# [Exercise]
Using the records that follow, tally the lines containing the word "observed" and state only the count.

(Rendered images with source text)
____________
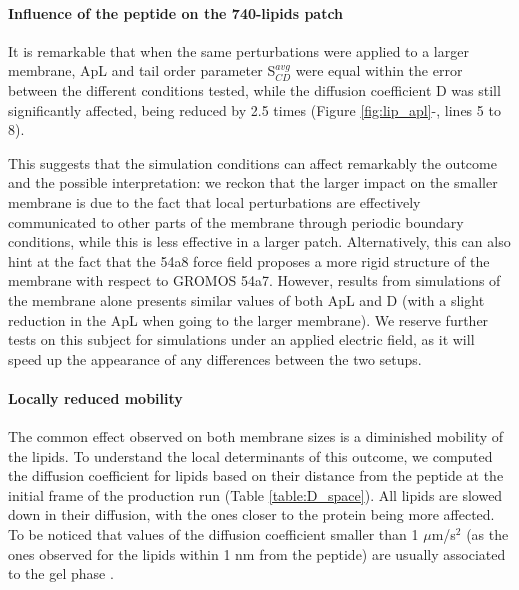 \paragraph{Influence of the peptide on the 740-lipids patch} It is remarkable that when the same perturbations were applied to a larger membrane, ApL and tail order parameter S$^{avg}_{CD}$ were equal within the error between the different conditions tested, while the diffusion coefficient D was still significantly affected, being reduced by 2.5 times (Figure \ref{fig:lip_apl}-, lines 5 to 8).

This suggests that the simulation conditions can affect remarkably the outcome and the possible interpretation: we reckon that the larger impact on the smaller membrane is due to the fact that local perturbations are effectively communicated to other parts of the membrane through periodic boundary conditions, while this is less effective in a larger patch.
%
Alternatively, this can also hint at the fact that the 54a8 force field proposes a more rigid structure of the membrane with respect to GROMOS 54a7. However, results from simulations of the membrane alone presents similar values of both ApL and D (with a slight reduction in the ApL when going to the larger membrane).
%
We reserve further tests on this subject for simulations under an applied electric field, as it will speed up the appearance of any differences between the two setups.


\paragraph{Locally reduced mobility} The common effect observed on both membrane sizes is a diminished mobility of the lipids.
%
To understand the local determinants of this outcome, we computed the diffusion coefficient for lipids based on their distance from the peptide at the initial frame of the production run (Table \ref{table:D_space}).
%
All lipids are slowed down in their diffusion, with the ones closer to the protein being more affected. To be noticed that values of the diffusion coefficient smaller than 1 $\mu$m/s$^2$ (as the ones observed for the lipids within 1 nm from the peptide) are usually associated to the gel phase \cite{Scomparin2009}.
____________
# [Answer to this task]
2